People Ex Rel. Woodin v. Ottaway

I am for reversal on two grounds. In the first place the county judge had no power to change his sentence after it once had been imposed. Having sentenced the defendants to State prison, he subsequently and after affirmance of the judgments of conviction by the Appellate Division sent for the defendants and changed his sentence from imprisonment to one of a fine of $300. He repeatedly stated that he would change or modify his sentence. This he attempted to do by suspending the execution of the judgment on condition that the defendants pay a fine of $300. The defendants paid the fines and were released. This action of the county judge was illegal and unauthorized.

Some of my associates say that the imposition of the fine, although illegal, may be ignored; that the judge *Page 498 merely suspended the execution of the judgment; that even if he had no power to impose the fine, the matter may be overlooked or disregarded. Can it be so far disregarded that the defendants can sue and get back the money illegally paid? Or again, can the payment of the fine be so far disregarded that the judge under section 2188 of the Penal Law may revoke the suspension and execute the original judgment of imprisonment? These questions to my mind show that we cannot disregard the imposition of the fine as a wholly unjustified and illegal act. The judge in reality as well as in form changed the sentence from one of imprisonment to one of fine, and released the defendants. He had no power to impose such a condition, and he had no power to change his sentence from imprisonment to fine. His act must be considered as a whole. I have never heard of a court bargaining with the defendants regarding the sentence or judgment to be entered. The law does not recognize such methods. Restitution for wrong done often is taken into consideration by the courts in imposing sentence, but here there was no restitution for any wrong done. The court was simply executing the law in imposing a sentence provided by law, and there is no law for the suspension of sentence upon condition that a defendant pay money to the county.

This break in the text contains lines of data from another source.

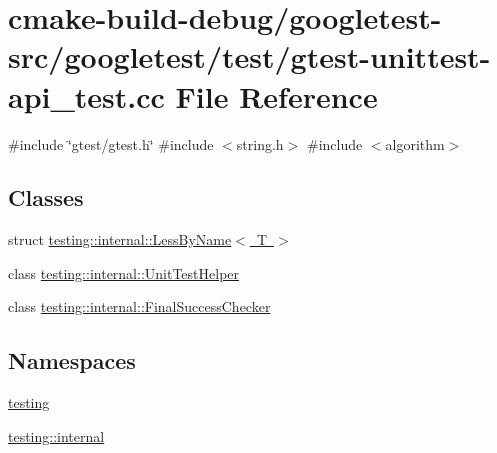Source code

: \hypertarget{gtest-unittest-api__test_8cc}{}\section{cmake-\/build-\/debug/googletest-\/src/googletest/test/gtest-\/unittest-\/api\+\_\+test.cc File Reference}
\label{gtest-unittest-api__test_8cc}
{\ttfamily \#include \char`\"{}gtest/gtest.\+h\char`\"{}}\newline
{\ttfamily \#include $<$string.\+h$>$}\newline
{\ttfamily \#include $<$algorithm$>$}\newline
\subsection*{Classes}
\begin{DoxyCompactItemize}
\item 
struct \mbox{\hyperlink{structtesting_1_1internal_1_1LessByName}{testing\+::internal\+::\+Less\+By\+Name$<$ T $>$}}
\item 
class \mbox{\hyperlink{classtesting_1_1internal_1_1UnitTestHelper}{testing\+::internal\+::\+Unit\+Test\+Helper}}
\item 
class \mbox{\hyperlink{classtesting_1_1internal_1_1FinalSuccessChecker}{testing\+::internal\+::\+Final\+Success\+Checker}}
\end{DoxyCompactItemize}
\subsection*{Namespaces}
\begin{DoxyCompactItemize}
\item 
 \mbox{\hyperlink{namespacetesting}{testing}}
\item 
 \mbox{\hyperlink{namespacetesting_1_1internal}{testing\+::internal}}
\end{DoxyCompactItemize}
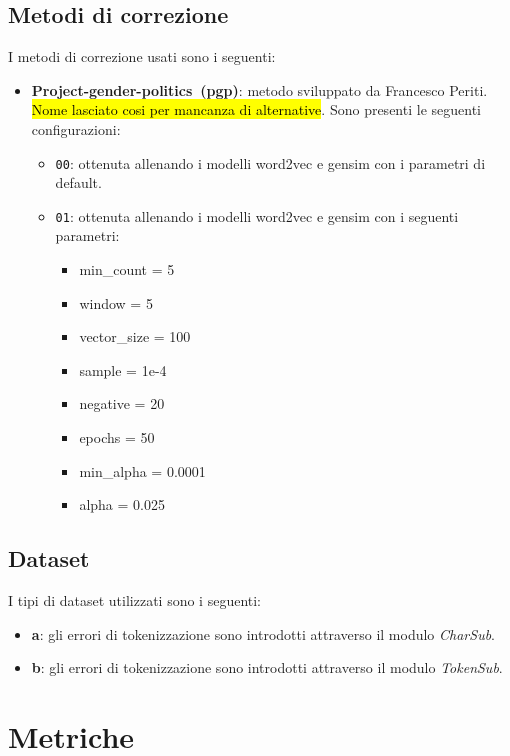 \documentclass[12pt]{article}
\begin{document}
\subsection{Metodi di correzione}
I metodi di correzione usati sono i seguenti:
\begin{itemize}
	\newcommand{\pgp}{pgp}
	\newcommand{\pgpfull}{Project-gender-politics}
	\item \textbf{\pgpfull\ (pgp)}: metodo sviluppato da Francesco Periti. \hl{Nome lasciato cosi per mancanza di alternative}. Sono presenti le seguenti configurazioni:
	\begin{itemize}
		\item \texttt{00}: ottenuta allenando i modelli word2vec e gensim con i parametri di default.
		\item \texttt{01}: ottenuta allenando i modelli word2vec e gensim con i seguenti parametri:
		\begin{itemize}
			\item min\_count = 5
			\item window = 5
			\item vector\_size = 100
			\item sample = 1e-4
			\item negative = 20
			\item epochs = 50
			\item min\_alpha = 0.0001
			\item alpha = 0.025
		\end{itemize}
	\end{itemize}
\end{itemize}


	
\subsection{Dataset}
	
I tipi di dataset utilizzati sono i seguenti:
\begin{itemize}
\item \textbf{a}: gli errori di tokenizzazione sono introdotti attraverso il modulo \textit{CharSub}.
\item \textbf{b}: gli errori di tokenizzazione sono introdotti attraverso il modulo \textit{TokenSub}.
\end{itemize}


\section{Metriche}
\end{document}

I also agree with Judge KELLOGG that section 2188 gives no power to the county judge to suspend sentence after affirmance by the Appellate Division. The last words of the section, reading: "Provided, however, that the imprisonment directed by the judgment, shall not be suspended or interrupted after such imprisonment shall have commenced," must be read in connection with other provisions of the Code of Criminal Procedure and the Penal Law. After a sentence of imprisonment, it is the duty of the sheriff forthwith to deliver the defendant to the proper prison authorities for incarceration. Before he does this, the judge may suspend the judgment. But *Page 499 if the sheriff in executing the judgment is stayed by a certificate of reasonable doubt, the stay or the certificate operating as a stay takes the place of the imprisonment. In other words, this proviso of section 2188 runs until the imprisonment in the ordinary course of procedure or until something else is substituted for the imprisonment. The certificate of reasonable doubt is such substitution. These defendants were out on a certificate of reasonable doubt pending the appeal to the Appellate Division. That court passed upon the judgment of conviction and affirmed it. I do not think it was the intention of the Legislature to give to the trial court thereafter the power to suspend the judgment which the Appellate Division affirmed. The fact that the Appellate Division has the power to modify the judgment imposed upon the defendants is a strong indication that the power of suspension given in section 2188 did not survive the action of the Appellate Division. In fact, the power ceased long before action by the Appellate Division. It ceased with the imprisonment of the defendants. If there had been no certificate of reasonable doubt they would have been imprisoned immediately. The certificate of reasonable doubt, while keeping them out of prison did not in my judgment keep alive the power to suspend the execution of the judgment.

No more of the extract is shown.